### ABOUT THIS EXERCISE
Images don't belong in the copy. Output the rest of the data exactly.

**** GIVEN RECORDS ****

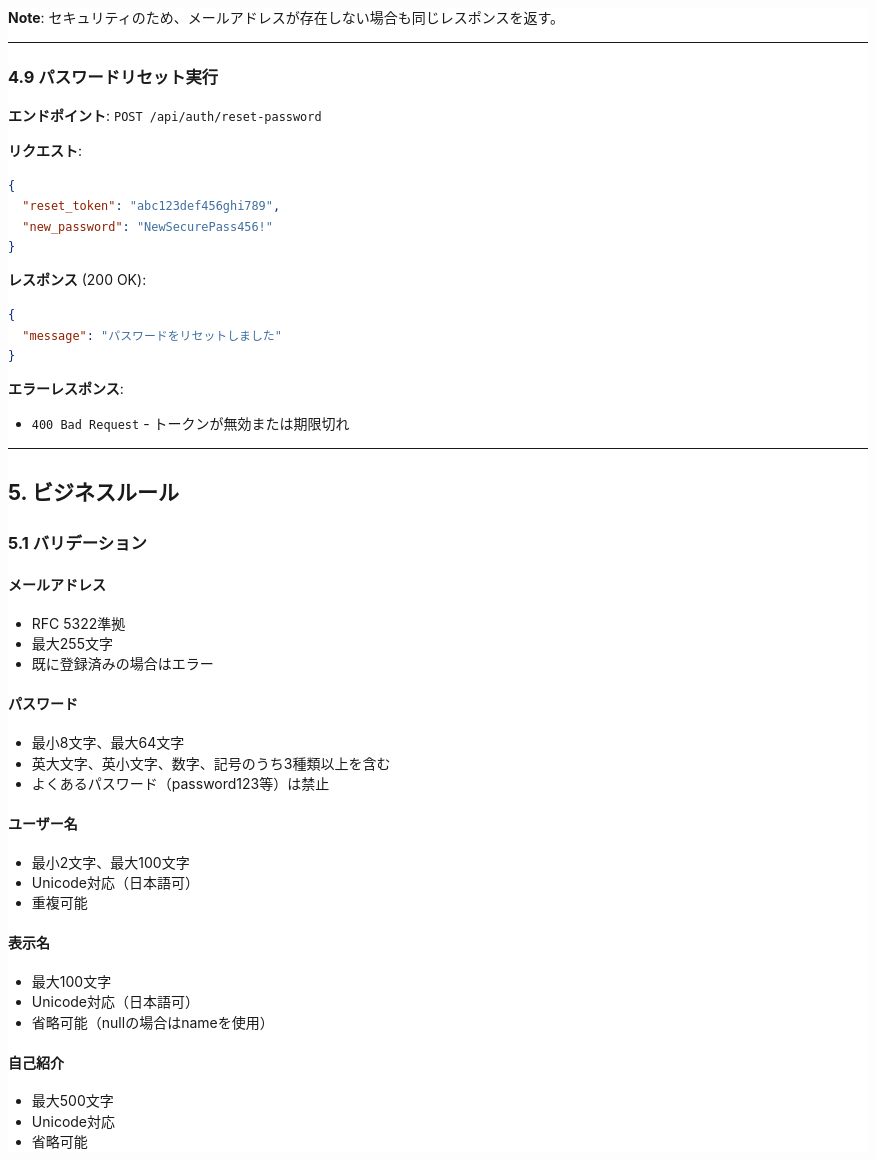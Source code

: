 **Note**: セキュリティのため、メールアドレスが存在しない場合も同じレスポンスを返す。

---

### 4.9 パスワードリセット実行

**エンドポイント**: `POST /api/auth/reset-password`

**リクエスト**:
```json
{
  "reset_token": "abc123def456ghi789",
  "new_password": "NewSecurePass456!"
}
```

**レスポンス** (200 OK):
```json
{
  "message": "パスワードをリセットしました"
}
```

**エラーレスポンス**:
- `400 Bad Request` - トークンが無効または期限切れ

---

## 5. ビジネスルール

### 5.1 バリデーション

#### メールアドレス
- RFC 5322準拠
- 最大255文字
- 既に登録済みの場合はエラー

#### パスワード
- 最小8文字、最大64文字
- 英大文字、英小文字、数字、記号のうち3種類以上を含む
- よくあるパスワード（password123等）は禁止

#### ユーザー名
- 最小2文字、最大100文字
- Unicode対応（日本語可）
- 重複可能

#### 表示名
- 最大100文字
- Unicode対応（日本語可）
- 省略可能（nullの場合はnameを使用）

#### 自己紹介
- 最大500文字
- Unicode対応
- 省略可能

****

### SOLUTION BELOW
Source code

: **Note**: セキュリティのため、メールアドレスが存在しない場合も同じレスポンスを返す。

---

### 4.9 パスワードリセット実行

**エンドポイント**: `POST /api/auth/reset-password`

**リクエスト**:
```json
{
  "reset_token": "abc123def456ghi789",
  "new_password": "NewSecurePass456!"
}
```

**レスポンス** (200 OK):
```json
{
  "message": "パスワードをリセットしました"
}
```

**エラーレスポンス**:
- `400 Bad Request` - トークンが無効または期限切れ

---

## 5. ビジネスルール

### 5.1 バリデーション

#### メールアドレス
- RFC 5322準拠
- 最大255文字
- 既に登録済みの場合はエラー

#### パスワード
- 最小8文字、最大64文字
- 英大文字、英小文字、数字、記号のうち3種類以上を含む
- よくあるパスワード（password123等）は禁止

#### ユーザー名
- 最小2文字、最大100文字
- Unicode対応（日本語可）
- 重複可能

#### 表示名
- 最大100文字
- Unicode対応（日本語可）
- 省略可能（nullの場合はnameを使用）

#### 自己紹介
- 最大500文字
- Unicode対応
- 省略可能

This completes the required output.